BEGIN
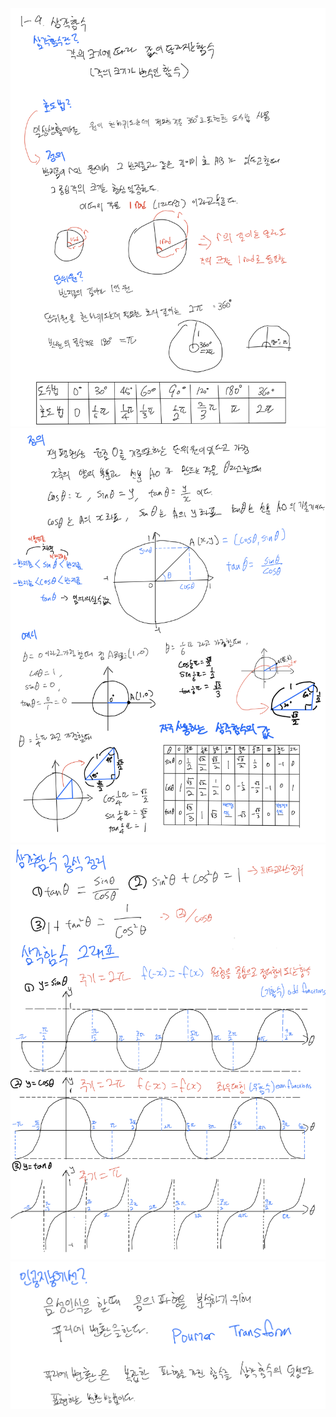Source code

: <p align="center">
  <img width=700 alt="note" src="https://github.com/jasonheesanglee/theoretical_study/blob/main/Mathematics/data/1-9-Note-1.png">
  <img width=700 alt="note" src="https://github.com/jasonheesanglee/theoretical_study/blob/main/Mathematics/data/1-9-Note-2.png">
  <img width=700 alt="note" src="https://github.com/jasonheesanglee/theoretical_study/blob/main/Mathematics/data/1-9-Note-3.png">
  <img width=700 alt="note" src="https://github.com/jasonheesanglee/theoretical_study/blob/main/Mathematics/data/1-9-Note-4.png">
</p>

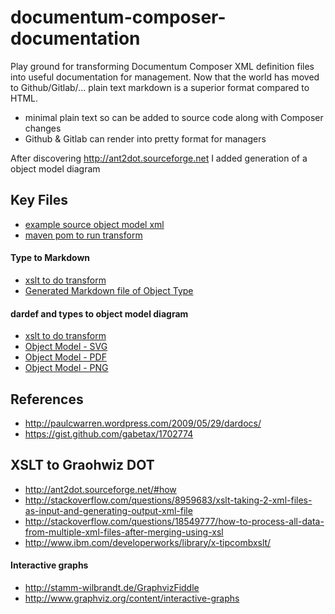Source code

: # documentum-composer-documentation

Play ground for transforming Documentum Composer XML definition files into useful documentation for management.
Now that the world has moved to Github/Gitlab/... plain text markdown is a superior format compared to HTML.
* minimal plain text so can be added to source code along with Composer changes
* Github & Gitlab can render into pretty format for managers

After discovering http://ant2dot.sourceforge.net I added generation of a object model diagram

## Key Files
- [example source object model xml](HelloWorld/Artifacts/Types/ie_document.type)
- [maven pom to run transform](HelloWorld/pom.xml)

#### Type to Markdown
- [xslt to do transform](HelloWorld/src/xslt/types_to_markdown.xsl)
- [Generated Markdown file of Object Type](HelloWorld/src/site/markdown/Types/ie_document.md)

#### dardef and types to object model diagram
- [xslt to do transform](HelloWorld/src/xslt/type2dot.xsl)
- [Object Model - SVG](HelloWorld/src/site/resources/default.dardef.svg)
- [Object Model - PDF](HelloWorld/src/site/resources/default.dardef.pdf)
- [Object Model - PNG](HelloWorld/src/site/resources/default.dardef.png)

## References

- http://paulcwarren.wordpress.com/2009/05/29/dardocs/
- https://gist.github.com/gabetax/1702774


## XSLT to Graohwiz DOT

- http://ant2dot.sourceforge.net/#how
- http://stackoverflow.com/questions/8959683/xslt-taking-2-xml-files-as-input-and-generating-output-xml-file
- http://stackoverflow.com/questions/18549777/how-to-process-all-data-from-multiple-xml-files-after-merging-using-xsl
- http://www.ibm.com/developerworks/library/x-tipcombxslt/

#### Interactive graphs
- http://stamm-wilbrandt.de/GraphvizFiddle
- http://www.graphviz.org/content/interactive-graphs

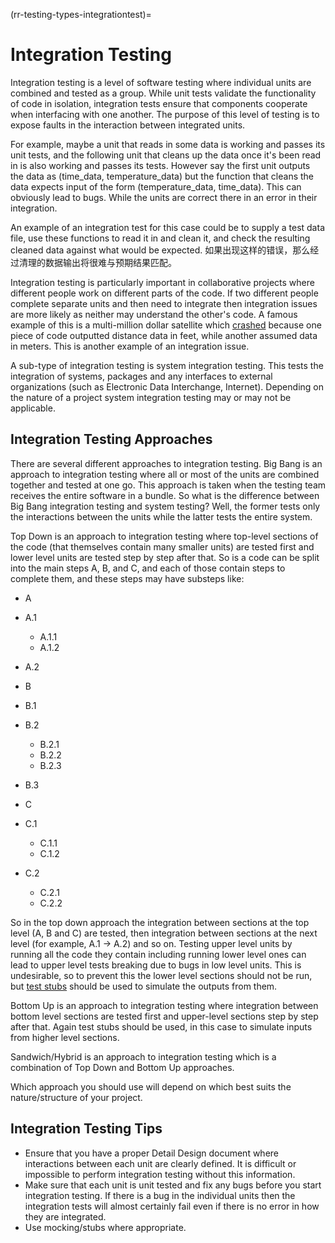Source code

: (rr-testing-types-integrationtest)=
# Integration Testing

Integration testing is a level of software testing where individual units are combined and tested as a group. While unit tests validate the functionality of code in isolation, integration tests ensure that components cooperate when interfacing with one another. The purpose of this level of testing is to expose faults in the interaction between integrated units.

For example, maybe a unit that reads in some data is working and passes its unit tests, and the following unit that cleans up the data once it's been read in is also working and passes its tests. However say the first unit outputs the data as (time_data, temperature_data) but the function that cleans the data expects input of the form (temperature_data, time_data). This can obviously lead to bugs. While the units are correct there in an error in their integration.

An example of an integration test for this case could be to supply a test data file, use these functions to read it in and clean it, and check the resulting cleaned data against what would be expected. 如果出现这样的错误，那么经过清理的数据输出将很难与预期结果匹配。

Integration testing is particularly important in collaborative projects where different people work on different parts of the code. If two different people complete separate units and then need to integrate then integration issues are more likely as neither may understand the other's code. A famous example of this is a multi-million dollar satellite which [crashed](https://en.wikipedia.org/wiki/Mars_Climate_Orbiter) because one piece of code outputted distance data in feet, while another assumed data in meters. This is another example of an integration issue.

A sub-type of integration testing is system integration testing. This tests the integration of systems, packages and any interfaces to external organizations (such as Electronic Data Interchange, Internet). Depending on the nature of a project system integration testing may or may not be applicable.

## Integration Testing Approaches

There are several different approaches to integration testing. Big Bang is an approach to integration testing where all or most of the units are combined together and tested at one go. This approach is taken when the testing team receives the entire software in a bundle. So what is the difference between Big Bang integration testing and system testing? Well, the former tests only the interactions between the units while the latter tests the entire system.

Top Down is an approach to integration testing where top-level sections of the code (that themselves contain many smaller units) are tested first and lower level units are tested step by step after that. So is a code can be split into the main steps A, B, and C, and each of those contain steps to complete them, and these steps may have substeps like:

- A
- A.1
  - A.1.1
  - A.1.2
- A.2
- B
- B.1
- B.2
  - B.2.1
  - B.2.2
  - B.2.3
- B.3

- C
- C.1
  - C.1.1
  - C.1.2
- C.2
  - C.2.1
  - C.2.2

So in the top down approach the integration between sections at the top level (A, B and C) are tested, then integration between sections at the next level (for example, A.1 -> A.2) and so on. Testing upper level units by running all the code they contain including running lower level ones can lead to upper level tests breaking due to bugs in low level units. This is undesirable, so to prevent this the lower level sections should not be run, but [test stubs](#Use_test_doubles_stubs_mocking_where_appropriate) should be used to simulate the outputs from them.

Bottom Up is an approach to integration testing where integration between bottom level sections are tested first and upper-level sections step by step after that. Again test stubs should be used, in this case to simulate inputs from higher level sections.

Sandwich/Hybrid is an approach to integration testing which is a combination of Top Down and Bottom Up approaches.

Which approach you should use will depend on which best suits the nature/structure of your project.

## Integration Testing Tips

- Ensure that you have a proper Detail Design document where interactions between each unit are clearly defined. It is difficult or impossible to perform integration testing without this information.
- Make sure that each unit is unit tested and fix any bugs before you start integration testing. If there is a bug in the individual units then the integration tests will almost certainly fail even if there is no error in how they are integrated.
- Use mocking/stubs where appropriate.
END
BEGIN
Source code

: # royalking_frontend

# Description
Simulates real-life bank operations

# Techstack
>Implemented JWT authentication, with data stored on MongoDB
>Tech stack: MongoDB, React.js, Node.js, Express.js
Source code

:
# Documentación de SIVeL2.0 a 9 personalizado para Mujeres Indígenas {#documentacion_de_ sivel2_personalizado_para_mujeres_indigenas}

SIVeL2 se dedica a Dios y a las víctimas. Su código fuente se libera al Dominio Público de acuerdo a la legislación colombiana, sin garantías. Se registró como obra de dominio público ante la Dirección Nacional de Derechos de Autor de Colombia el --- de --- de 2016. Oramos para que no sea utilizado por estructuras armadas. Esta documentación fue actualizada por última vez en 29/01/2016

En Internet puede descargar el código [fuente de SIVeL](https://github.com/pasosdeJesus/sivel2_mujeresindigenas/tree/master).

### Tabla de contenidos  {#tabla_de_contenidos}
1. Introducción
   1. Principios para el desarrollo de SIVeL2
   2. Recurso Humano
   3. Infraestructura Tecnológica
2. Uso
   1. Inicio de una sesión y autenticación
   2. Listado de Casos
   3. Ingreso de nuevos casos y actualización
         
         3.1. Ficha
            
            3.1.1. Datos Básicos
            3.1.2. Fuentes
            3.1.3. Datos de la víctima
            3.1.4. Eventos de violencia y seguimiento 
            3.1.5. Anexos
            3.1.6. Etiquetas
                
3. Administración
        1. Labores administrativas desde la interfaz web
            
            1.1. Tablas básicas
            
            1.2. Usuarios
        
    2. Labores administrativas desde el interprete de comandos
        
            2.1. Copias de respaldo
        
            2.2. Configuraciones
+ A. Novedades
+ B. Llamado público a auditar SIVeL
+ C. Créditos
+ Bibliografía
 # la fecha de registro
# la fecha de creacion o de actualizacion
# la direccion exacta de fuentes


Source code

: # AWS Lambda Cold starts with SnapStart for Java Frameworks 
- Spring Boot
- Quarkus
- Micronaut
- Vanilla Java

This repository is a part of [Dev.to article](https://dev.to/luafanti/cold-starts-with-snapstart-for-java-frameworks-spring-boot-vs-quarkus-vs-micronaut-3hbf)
END
BEGIN
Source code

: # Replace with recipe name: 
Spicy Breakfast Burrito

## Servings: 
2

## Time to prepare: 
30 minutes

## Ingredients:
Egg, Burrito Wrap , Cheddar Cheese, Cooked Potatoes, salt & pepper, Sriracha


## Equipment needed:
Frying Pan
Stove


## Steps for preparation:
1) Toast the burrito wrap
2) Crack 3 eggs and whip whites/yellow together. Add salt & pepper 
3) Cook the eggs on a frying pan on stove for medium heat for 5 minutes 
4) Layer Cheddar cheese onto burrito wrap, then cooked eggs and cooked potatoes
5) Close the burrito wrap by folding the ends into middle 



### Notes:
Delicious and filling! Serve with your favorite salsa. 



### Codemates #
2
END
→ **WHAT NEEDS TO BE DONE**: Extract the part of the records that opens with the line containing "- [Generated Markdown" and closes with the line containing "Integration testing is a". Take only those lines, exactly, and no pictures.

→ **ANSWER BOX**:
- [Generated Markdown file of Object Type](HelloWorld/src/site/markdown/Types/ie_document.md)

#### dardef and types to object model diagram
- [xslt to do transform](HelloWorld/src/xslt/type2dot.xsl)
- [Object Model - SVG](HelloWorld/src/site/resources/default.dardef.svg)
- [Object Model - PDF](HelloWorld/src/site/resources/default.dardef.pdf)
- [Object Model - PNG](HelloWorld/src/site/resources/default.dardef.png)

## References

- http://paulcwarren.wordpress.com/2009/05/29/dardocs/
- https://gist.github.com/gabetax/1702774


## XSLT to Graohwiz DOT

- http://ant2dot.sourceforge.net/#how
- http://stackoverflow.com/questions/8959683/xslt-taking-2-xml-files-as-input-and-generating-output-xml-file
- http://stackoverflow.com/questions/18549777/how-to-process-all-data-from-multiple-xml-files-after-merging-using-xsl
- http://www.ibm.com/developerworks/library/x-tipcombxslt/

#### Interactive graphs
- http://stamm-wilbrandt.de/GraphvizFiddle
- http://www.graphviz.org/content/interactive-graphs

Source code

: (rr-testing-types-integrationtest)=
# Integration Testing

Integration testing is a level of software testing where individual units are combined and tested as a group. While unit tests validate the functionality of code in isolation, integration tests ensure that components cooperate when interfacing with one another. The purpose of this level of testing is to expose faults in the interaction between integrated units.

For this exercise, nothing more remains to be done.